However, a direct link between the initial cause - friction at the grain contacts - and
the elements of practical interest concerning behavior at macroscopic scale, such as
the failure criterion or the 3D stress−strain relationship, has not been clearly
established. Significant advances in this direction have been made, such as Rowe's
stress-dilatancy theory (1962), enriched by Horne (1965-1969), and more recent
statistical mechanics approaches. Their conditions of validity, however, which are
limited to the axisymetric loading condition or 2D granular assemblies made of
disks, etc., are too restrictive to be applied to the general case.
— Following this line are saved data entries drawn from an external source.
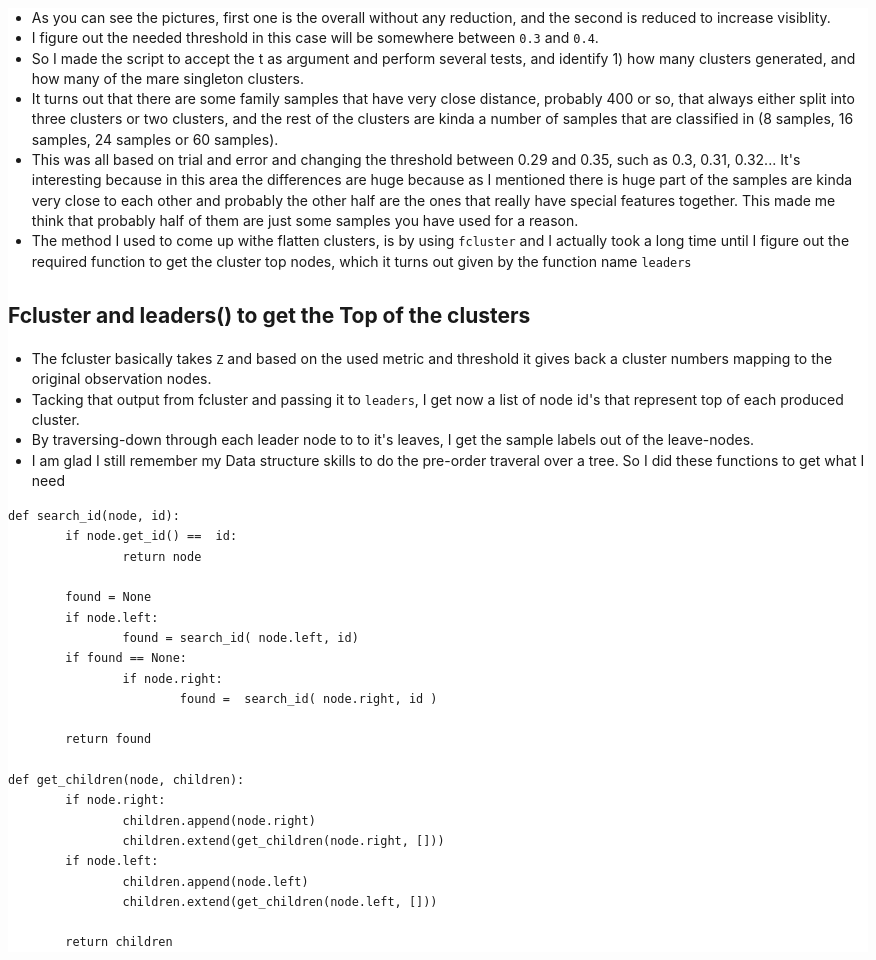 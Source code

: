 - As you can see the pictures, first one is the overall without any reduction, and the second is reduced to increase visiblity. 
- I figure out the needed threshold in this case will be somewhere between `0.3` and `0.4`.
- So I made the script to accept the t as argument and perform several tests, and identify 1) how many clusters generated, and how many of the mare singleton clusters.  
- It turns out that there are some family samples that have very close distance, probably 400 or so, that always either split into three clusters or two clusters, and the rest of the clusters are kinda a number of samples that are classified in (8 samples, 16 samples, 24 samples or 60 samples).
- This was all based on trial and error and changing the threshold between 0.29 and 0.35, such as 0.3, 0.31, 0.32... It's interesting because in this area the differences are huge because as I mentioned there is huge part of the samples are kinda very close to each other and probably the other half are the ones that really have special features together. This made me think that probably half of them are just some samples you have used for a reason.
- The method I used to come up withe flatten clusters, is by using `fcluster` and I actually took a long time until I figure out the required function to get the cluster top nodes, which it turns out given by the function name `leaders`

## Fcluster and leaders() to get the Top of the clusters

- The fcluster basically takes `Z` and based on the used metric and threshold  it gives back a cluster numbers mapping to the original observation nodes.
- Tacking that output from fcluster and passing it to `leaders`, I get now a list of node id's that represent top of each produced cluster.
- By traversing-down through each leader node to to it's leaves, I get the sample labels out of the leave-nodes. 
- I am glad I still remember my Data structure skills to do the pre-order traveral over a tree. So I did these functions to get what I need

```
def search_id(node, id):
        if node.get_id() ==  id:
                return node

        found = None
        if node.left:
                found = search_id( node.left, id)
        if found == None:
                if node.right:
                        found =  search_id( node.right, id )

        return found

def get_children(node, children):
        if node.right:
                children.append(node.right)
                children.extend(get_children(node.right, []))
        if node.left:
                children.append(node.left)
                children.extend(get_children(node.left, []))

        return children
```
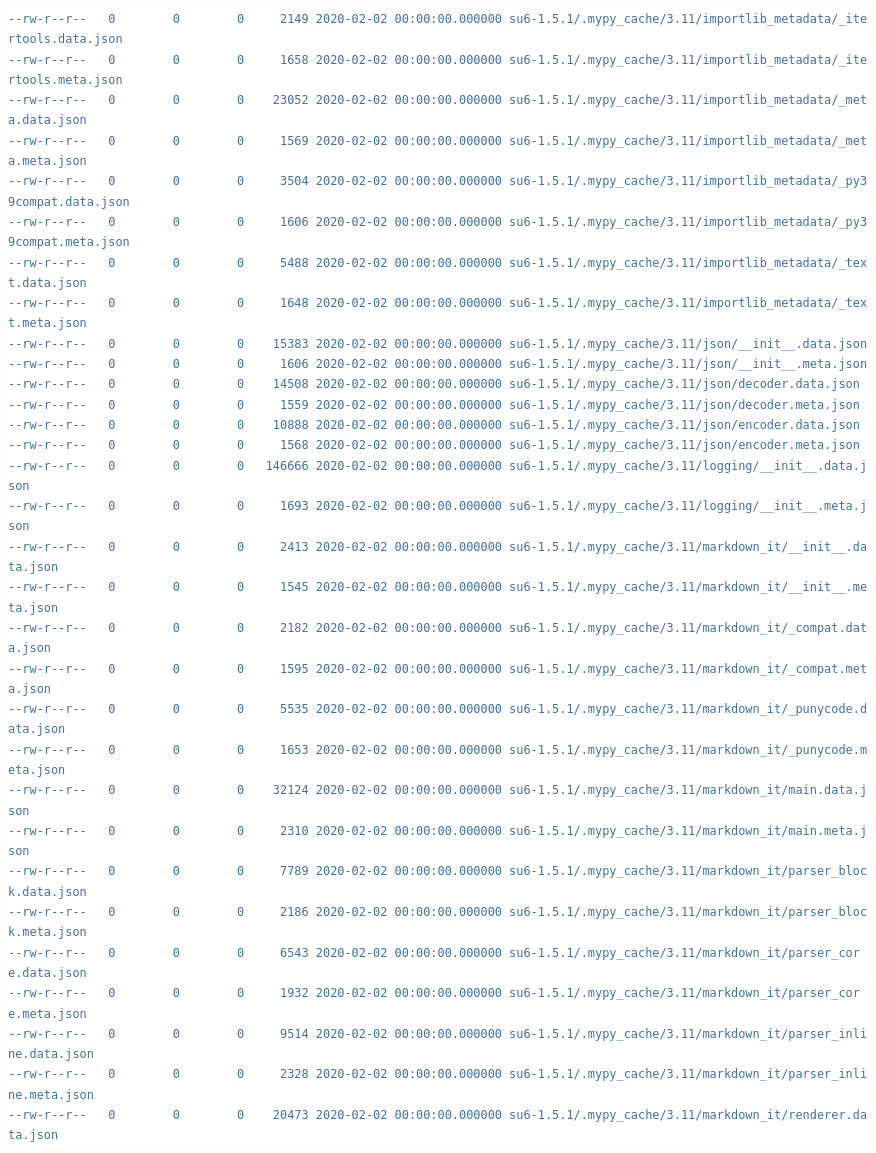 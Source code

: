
 ```diff
--rw-r--r--   0        0        0     2149 2020-02-02 00:00:00.000000 su6-1.5.1/.mypy_cache/3.11/importlib_metadata/_itertools.data.json
--rw-r--r--   0        0        0     1658 2020-02-02 00:00:00.000000 su6-1.5.1/.mypy_cache/3.11/importlib_metadata/_itertools.meta.json
--rw-r--r--   0        0        0    23052 2020-02-02 00:00:00.000000 su6-1.5.1/.mypy_cache/3.11/importlib_metadata/_meta.data.json
--rw-r--r--   0        0        0     1569 2020-02-02 00:00:00.000000 su6-1.5.1/.mypy_cache/3.11/importlib_metadata/_meta.meta.json
--rw-r--r--   0        0        0     3504 2020-02-02 00:00:00.000000 su6-1.5.1/.mypy_cache/3.11/importlib_metadata/_py39compat.data.json
--rw-r--r--   0        0        0     1606 2020-02-02 00:00:00.000000 su6-1.5.1/.mypy_cache/3.11/importlib_metadata/_py39compat.meta.json
--rw-r--r--   0        0        0     5488 2020-02-02 00:00:00.000000 su6-1.5.1/.mypy_cache/3.11/importlib_metadata/_text.data.json
--rw-r--r--   0        0        0     1648 2020-02-02 00:00:00.000000 su6-1.5.1/.mypy_cache/3.11/importlib_metadata/_text.meta.json
--rw-r--r--   0        0        0    15383 2020-02-02 00:00:00.000000 su6-1.5.1/.mypy_cache/3.11/json/__init__.data.json
--rw-r--r--   0        0        0     1606 2020-02-02 00:00:00.000000 su6-1.5.1/.mypy_cache/3.11/json/__init__.meta.json
--rw-r--r--   0        0        0    14508 2020-02-02 00:00:00.000000 su6-1.5.1/.mypy_cache/3.11/json/decoder.data.json
--rw-r--r--   0        0        0     1559 2020-02-02 00:00:00.000000 su6-1.5.1/.mypy_cache/3.11/json/decoder.meta.json
--rw-r--r--   0        0        0    10888 2020-02-02 00:00:00.000000 su6-1.5.1/.mypy_cache/3.11/json/encoder.data.json
--rw-r--r--   0        0        0     1568 2020-02-02 00:00:00.000000 su6-1.5.1/.mypy_cache/3.11/json/encoder.meta.json
--rw-r--r--   0        0        0   146666 2020-02-02 00:00:00.000000 su6-1.5.1/.mypy_cache/3.11/logging/__init__.data.json
--rw-r--r--   0        0        0     1693 2020-02-02 00:00:00.000000 su6-1.5.1/.mypy_cache/3.11/logging/__init__.meta.json
--rw-r--r--   0        0        0     2413 2020-02-02 00:00:00.000000 su6-1.5.1/.mypy_cache/3.11/markdown_it/__init__.data.json
--rw-r--r--   0        0        0     1545 2020-02-02 00:00:00.000000 su6-1.5.1/.mypy_cache/3.11/markdown_it/__init__.meta.json
--rw-r--r--   0        0        0     2182 2020-02-02 00:00:00.000000 su6-1.5.1/.mypy_cache/3.11/markdown_it/_compat.data.json
--rw-r--r--   0        0        0     1595 2020-02-02 00:00:00.000000 su6-1.5.1/.mypy_cache/3.11/markdown_it/_compat.meta.json
--rw-r--r--   0        0        0     5535 2020-02-02 00:00:00.000000 su6-1.5.1/.mypy_cache/3.11/markdown_it/_punycode.data.json
--rw-r--r--   0        0        0     1653 2020-02-02 00:00:00.000000 su6-1.5.1/.mypy_cache/3.11/markdown_it/_punycode.meta.json
--rw-r--r--   0        0        0    32124 2020-02-02 00:00:00.000000 su6-1.5.1/.mypy_cache/3.11/markdown_it/main.data.json
--rw-r--r--   0        0        0     2310 2020-02-02 00:00:00.000000 su6-1.5.1/.mypy_cache/3.11/markdown_it/main.meta.json
--rw-r--r--   0        0        0     7789 2020-02-02 00:00:00.000000 su6-1.5.1/.mypy_cache/3.11/markdown_it/parser_block.data.json
--rw-r--r--   0        0        0     2186 2020-02-02 00:00:00.000000 su6-1.5.1/.mypy_cache/3.11/markdown_it/parser_block.meta.json
--rw-r--r--   0        0        0     6543 2020-02-02 00:00:00.000000 su6-1.5.1/.mypy_cache/3.11/markdown_it/parser_core.data.json
--rw-r--r--   0        0        0     1932 2020-02-02 00:00:00.000000 su6-1.5.1/.mypy_cache/3.11/markdown_it/parser_core.meta.json
--rw-r--r--   0        0        0     9514 2020-02-02 00:00:00.000000 su6-1.5.1/.mypy_cache/3.11/markdown_it/parser_inline.data.json
--rw-r--r--   0        0        0     2328 2020-02-02 00:00:00.000000 su6-1.5.1/.mypy_cache/3.11/markdown_it/parser_inline.meta.json
--rw-r--r--   0        0        0    20473 2020-02-02 00:00:00.000000 su6-1.5.1/.mypy_cache/3.11/markdown_it/renderer.data.json
``` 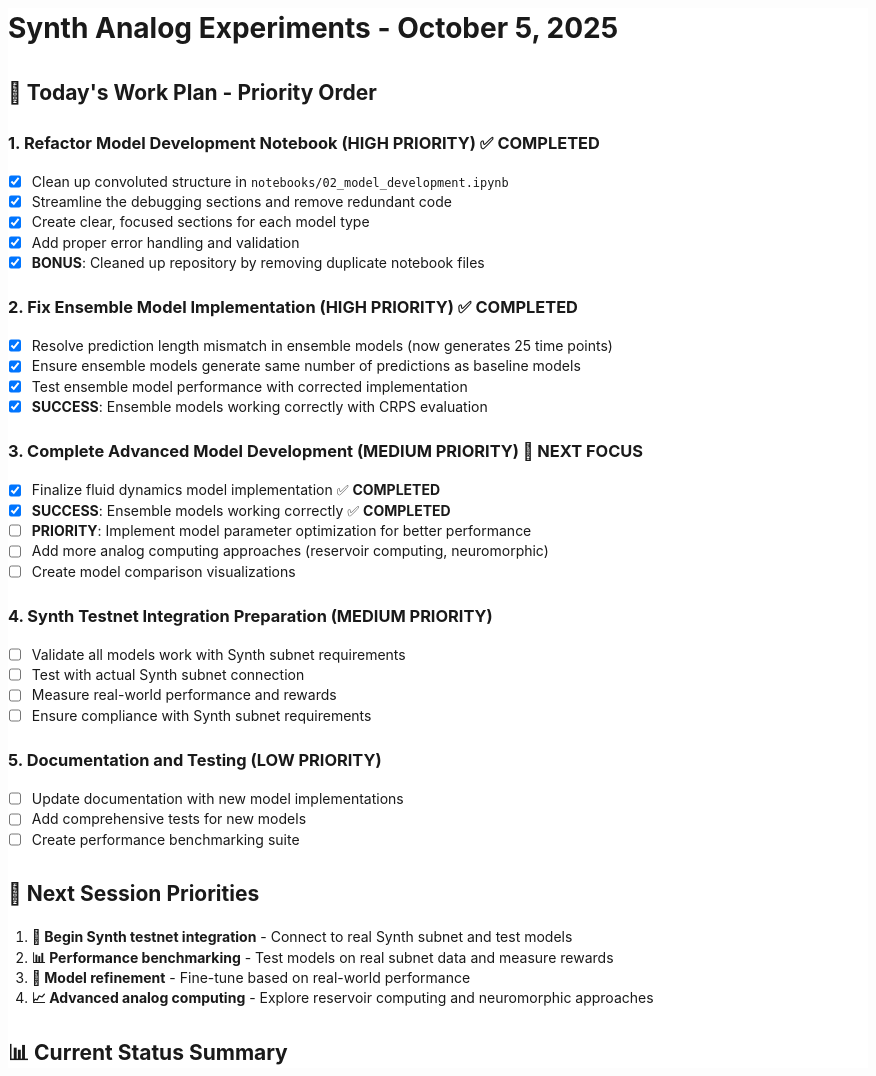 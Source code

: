 # Synth Analog Experiments - October 5, 2025

## 🎯 **Today's Work Plan - Priority Order**

### **1. Refactor Model Development Notebook (HIGH PRIORITY)** ✅ **COMPLETED**
- [x] Clean up convoluted structure in `notebooks/02_model_development.ipynb`
- [x] Streamline the debugging sections and remove redundant code
- [x] Create clear, focused sections for each model type
- [x] Add proper error handling and validation
- [x] **BONUS**: Cleaned up repository by removing duplicate notebook files

### **2. Fix Ensemble Model Implementation (HIGH PRIORITY)** ✅ **COMPLETED**
- [x] Resolve prediction length mismatch in ensemble models (now generates 25 time points)
- [x] Ensure ensemble models generate same number of predictions as baseline models
- [x] Test ensemble model performance with corrected implementation
- [x] **SUCCESS**: Ensemble models working correctly with CRPS evaluation

### **3. Complete Advanced Model Development (MEDIUM PRIORITY)** 🎯 **NEXT FOCUS**
- [x] Finalize fluid dynamics model implementation ✅ **COMPLETED**
- [x] **SUCCESS**: Ensemble models working correctly ✅ **COMPLETED**
- [ ] **PRIORITY**: Implement model parameter optimization for better performance
- [ ] Add more analog computing approaches (reservoir computing, neuromorphic)
- [ ] Create model comparison visualizations

### **4. Synth Testnet Integration Preparation (MEDIUM PRIORITY)**
- [ ] Validate all models work with Synth subnet requirements
- [ ] Test with actual Synth subnet connection
- [ ] Measure real-world performance and rewards
- [ ] Ensure compliance with Synth subnet requirements

### **5. Documentation and Testing (LOW PRIORITY)**
- [ ] Update documentation with new model implementations
- [ ] Add comprehensive tests for new models
- [ ] Create performance benchmarking suite

## 🚀 **Next Session Priorities**

1. **🚀 Begin Synth testnet integration** - Connect to real Synth subnet and test models
2. **📊 Performance benchmarking** - Test models on real subnet data and measure rewards
3. **🔧 Model refinement** - Fine-tune based on real-world performance
4. **📈 Advanced analog computing** - Explore reservoir computing and neuromorphic approaches

## 📊 **Current Status Summary**
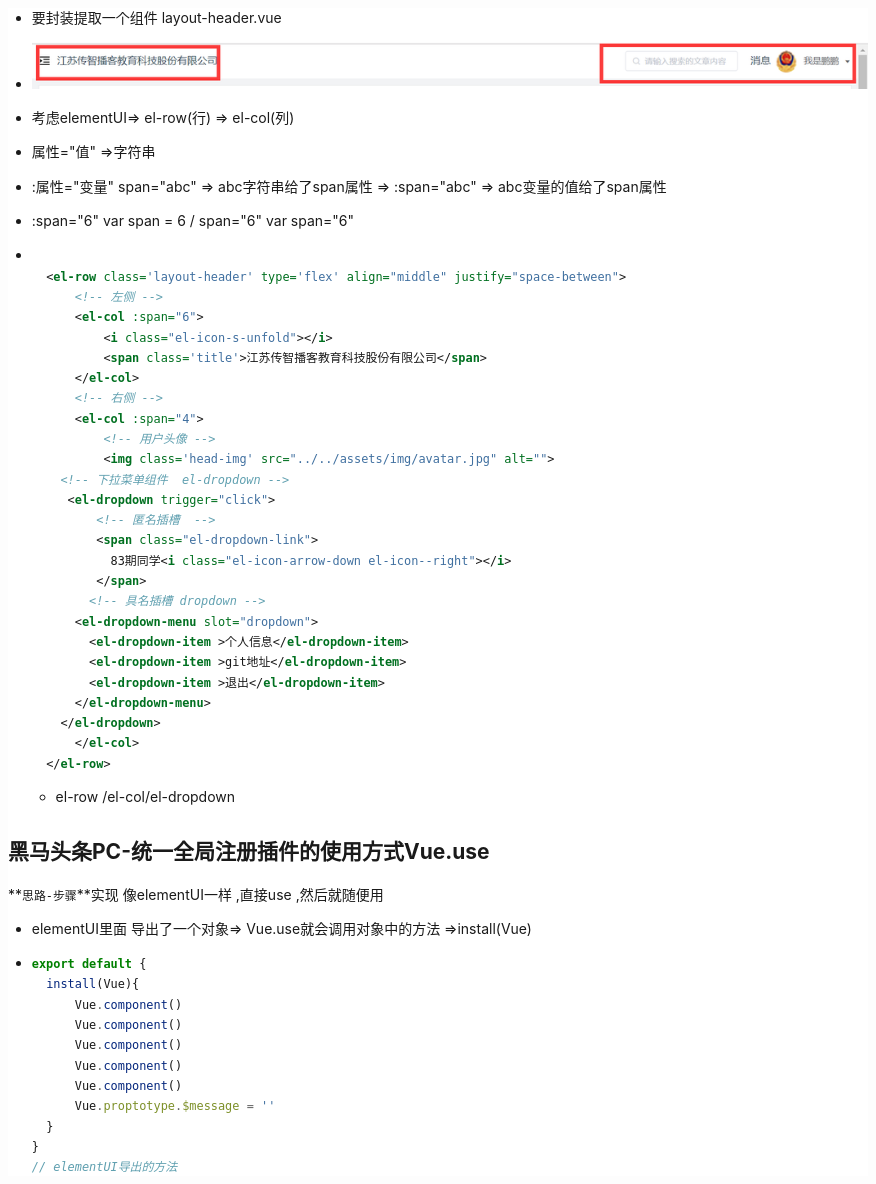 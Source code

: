 * 要封装提取一个组件 layout-header.vue
* ![1568942467107](assets/1568942467107.png)

* 考虑elementUI=> el-row(行) => el-col(列)

* 属性="值" =>字符串

* :属性="变量"    span="abc" => abc字符串给了span属性  => :span="abc" => abc变量的值给了span属性

* :span="6"  var span = 6  /  span="6"  var span="6"

* ```xml
  
    <el-row class='layout-header' type='flex' align="middle" justify="space-between">
        <!-- 左侧 -->
        <el-col :span="6">
            <i class="el-icon-s-unfold"></i>
            <span class='title'>江苏传智播客教育科技股份有限公司</span>
        </el-col>
        <!-- 右侧 -->
        <el-col :span="4">
            <!-- 用户头像 -->
            <img class='head-img' src="../../assets/img/avatar.jpg" alt="">
      <!-- 下拉菜单组件  el-dropdown -->
       <el-dropdown trigger="click">
           <!-- 匿名插槽  -->
           <span class="el-dropdown-link">
             83期同学<i class="el-icon-arrow-down el-icon--right"></i>
           </span>
          <!-- 具名插槽 dropdown -->
        <el-dropdown-menu slot="dropdown">
          <el-dropdown-item >个人信息</el-dropdown-item>
          <el-dropdown-item >git地址</el-dropdown-item>
          <el-dropdown-item >退出</el-dropdown-item>
        </el-dropdown-menu>
      </el-dropdown>
        </el-col>
    </el-row>
  ```

  * el-row /el-col/el-dropdown

## 黑马头条PC-统一全局注册插件的使用方式Vue.use

**`思路-步骤`**实现 像elementUI一样 ,直接use ,然后就随便用

* elementUI里面 导出了一个对象=> Vue.use就会调用对象中的方法 =>install(Vue)

* ```js
  export default { 
    install(Vue){
        Vue.component()
        Vue.component()
        Vue.component()
        Vue.component()
        Vue.component()
        Vue.proptotype.$message = ''
    }
  }
  // elementUI导出的方法
  ```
The approach presented has a larger scope and brings a solution to more general
3D static problems for granular media made from grains of irregular shape. It gives
access to an explicit expression of numerous macroscopic properties, such as
dilatancy law, failure criterion, strain localization with the internal structure of the
shear bands, orientation and development of failure lines, etc. Only the main results
will be presented here, a more detailed presentation being available in [FRO 01] and
[FRO 04]. The approach is based on statistical physics ruling energy dissipation by
friction, from elementary contact to macroscopic behavior, using an original
mechanical concept of “internal action”, materialized by a tensor formed by the
product of internal forces and internal movements (see Figure 3.2). The first
invariant of this tensor represents the mechanical work rate. This new concept
allows us to:
− reformulate the friction laws in a form that is more functional in order to solve
the mechanical problem;
− link the microscopic scale at grain contact to the macroscopic scale
corresponding to the equivalent continuous medium, using an intermediate scale
corresponding to the discontinuous granular mass.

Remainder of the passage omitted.